ASSIGNED TASK →
Show all lines containing "estimate" from the data below.

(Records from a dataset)
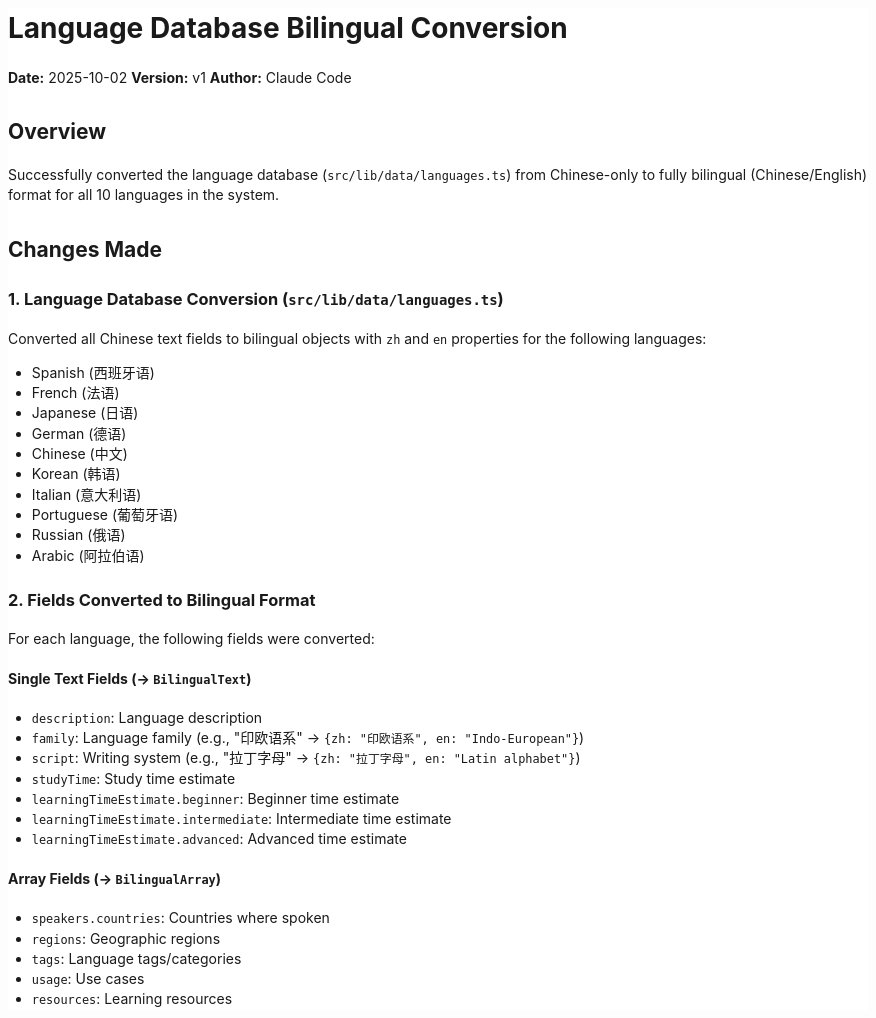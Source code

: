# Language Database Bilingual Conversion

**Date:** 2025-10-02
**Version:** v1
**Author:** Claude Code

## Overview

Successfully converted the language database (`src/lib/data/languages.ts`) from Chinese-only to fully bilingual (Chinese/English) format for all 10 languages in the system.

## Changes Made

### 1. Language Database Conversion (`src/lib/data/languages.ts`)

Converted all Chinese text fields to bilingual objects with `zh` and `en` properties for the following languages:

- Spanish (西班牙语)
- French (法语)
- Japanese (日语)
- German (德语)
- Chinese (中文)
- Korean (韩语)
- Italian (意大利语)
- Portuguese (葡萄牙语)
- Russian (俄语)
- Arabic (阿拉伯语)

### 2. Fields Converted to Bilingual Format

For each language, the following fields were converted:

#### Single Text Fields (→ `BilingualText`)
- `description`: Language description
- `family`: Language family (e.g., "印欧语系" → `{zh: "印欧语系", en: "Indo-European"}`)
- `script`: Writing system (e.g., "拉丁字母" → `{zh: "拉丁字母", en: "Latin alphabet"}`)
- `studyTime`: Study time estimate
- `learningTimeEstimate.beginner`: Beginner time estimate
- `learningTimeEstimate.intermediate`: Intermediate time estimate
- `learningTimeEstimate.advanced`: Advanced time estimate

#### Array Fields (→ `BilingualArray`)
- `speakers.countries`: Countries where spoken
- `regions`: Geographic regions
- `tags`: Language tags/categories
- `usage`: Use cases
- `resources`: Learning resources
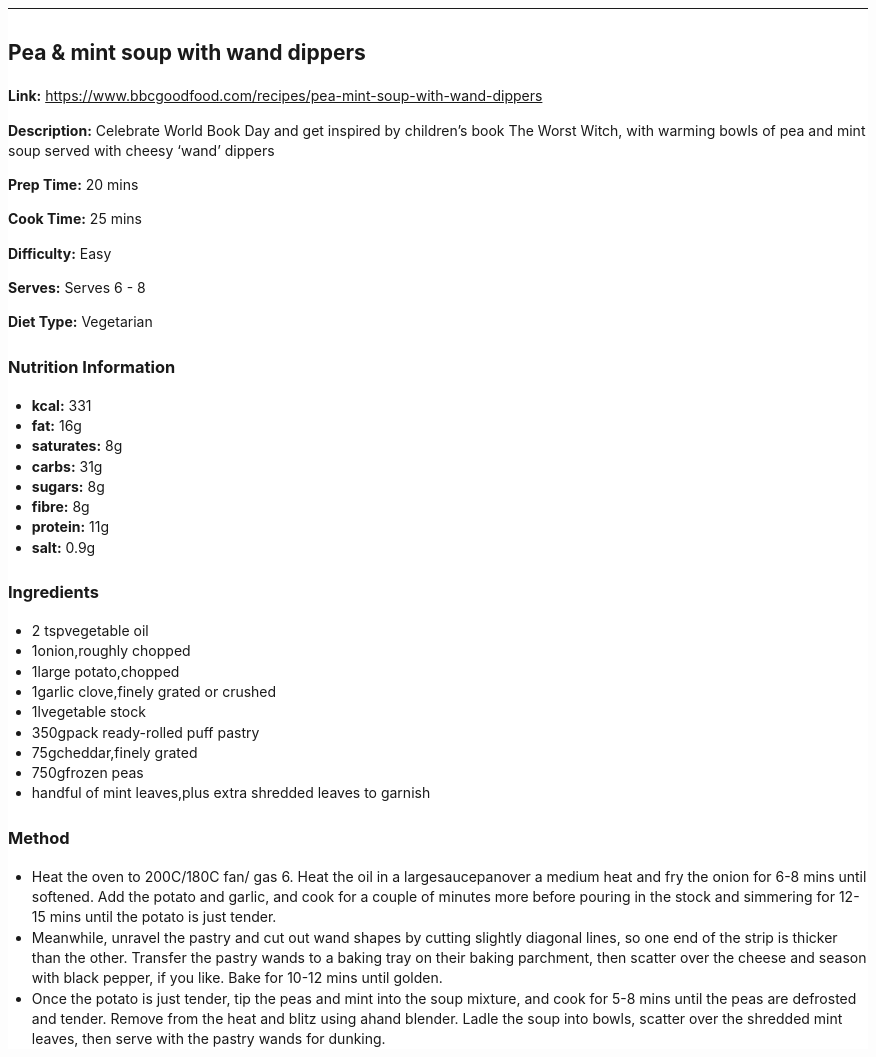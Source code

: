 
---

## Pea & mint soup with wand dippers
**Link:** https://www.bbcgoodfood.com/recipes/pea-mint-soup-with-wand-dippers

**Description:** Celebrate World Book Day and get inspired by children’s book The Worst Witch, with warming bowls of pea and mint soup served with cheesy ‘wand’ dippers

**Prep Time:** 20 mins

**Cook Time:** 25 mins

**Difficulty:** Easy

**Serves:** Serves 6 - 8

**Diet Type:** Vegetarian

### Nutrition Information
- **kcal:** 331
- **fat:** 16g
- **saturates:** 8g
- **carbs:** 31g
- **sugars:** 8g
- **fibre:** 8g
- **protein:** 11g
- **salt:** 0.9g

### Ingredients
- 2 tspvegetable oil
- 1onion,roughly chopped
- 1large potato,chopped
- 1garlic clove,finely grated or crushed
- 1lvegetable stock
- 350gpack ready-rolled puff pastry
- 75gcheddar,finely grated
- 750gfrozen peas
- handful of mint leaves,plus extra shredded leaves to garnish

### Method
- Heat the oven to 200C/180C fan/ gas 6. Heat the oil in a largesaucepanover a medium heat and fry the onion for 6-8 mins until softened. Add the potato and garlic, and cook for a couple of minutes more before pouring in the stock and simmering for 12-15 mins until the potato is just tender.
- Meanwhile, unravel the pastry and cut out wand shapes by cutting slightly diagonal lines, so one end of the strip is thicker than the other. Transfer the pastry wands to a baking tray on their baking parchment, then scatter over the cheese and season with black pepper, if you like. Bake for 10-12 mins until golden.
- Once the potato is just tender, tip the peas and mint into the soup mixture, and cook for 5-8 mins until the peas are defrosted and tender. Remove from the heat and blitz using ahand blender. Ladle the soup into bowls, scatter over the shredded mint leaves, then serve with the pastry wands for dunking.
==
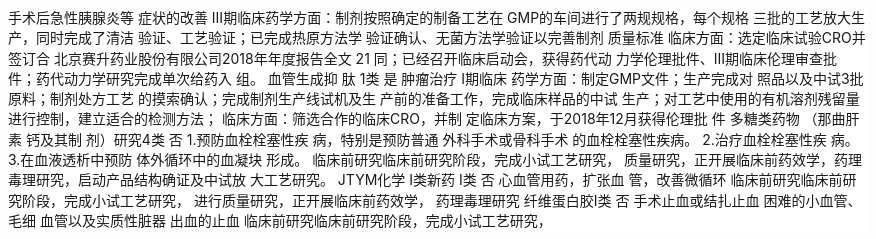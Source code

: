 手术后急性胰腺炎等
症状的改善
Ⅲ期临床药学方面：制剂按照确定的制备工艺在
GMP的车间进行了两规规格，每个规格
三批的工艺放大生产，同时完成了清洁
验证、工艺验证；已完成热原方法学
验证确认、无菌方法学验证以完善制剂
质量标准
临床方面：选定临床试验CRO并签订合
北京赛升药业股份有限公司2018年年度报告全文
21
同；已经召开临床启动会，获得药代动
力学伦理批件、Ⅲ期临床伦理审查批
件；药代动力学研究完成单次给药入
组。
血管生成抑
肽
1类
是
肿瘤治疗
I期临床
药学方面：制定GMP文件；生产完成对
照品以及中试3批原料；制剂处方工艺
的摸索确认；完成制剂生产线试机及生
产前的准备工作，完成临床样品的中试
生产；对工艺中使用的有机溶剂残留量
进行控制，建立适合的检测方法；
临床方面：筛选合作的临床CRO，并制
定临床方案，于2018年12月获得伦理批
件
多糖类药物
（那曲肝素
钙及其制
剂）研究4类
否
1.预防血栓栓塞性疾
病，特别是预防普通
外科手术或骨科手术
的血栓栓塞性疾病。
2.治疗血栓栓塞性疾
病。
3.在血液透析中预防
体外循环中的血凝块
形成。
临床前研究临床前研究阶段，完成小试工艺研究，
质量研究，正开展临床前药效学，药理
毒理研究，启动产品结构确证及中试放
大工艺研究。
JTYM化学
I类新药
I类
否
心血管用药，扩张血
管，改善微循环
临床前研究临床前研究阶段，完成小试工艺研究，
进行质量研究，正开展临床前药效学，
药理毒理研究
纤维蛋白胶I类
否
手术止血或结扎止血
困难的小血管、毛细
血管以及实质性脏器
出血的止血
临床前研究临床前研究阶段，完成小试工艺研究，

WRITTEN RESPONSE →
- `studyTime`: Study time estimate
- `learningTimeEstimate.beginner`: Beginner time estimate
- `learningTimeEstimate.intermediate`: Intermediate time estimate
- `learningTimeEstimate.advanced`: Advanced time estimate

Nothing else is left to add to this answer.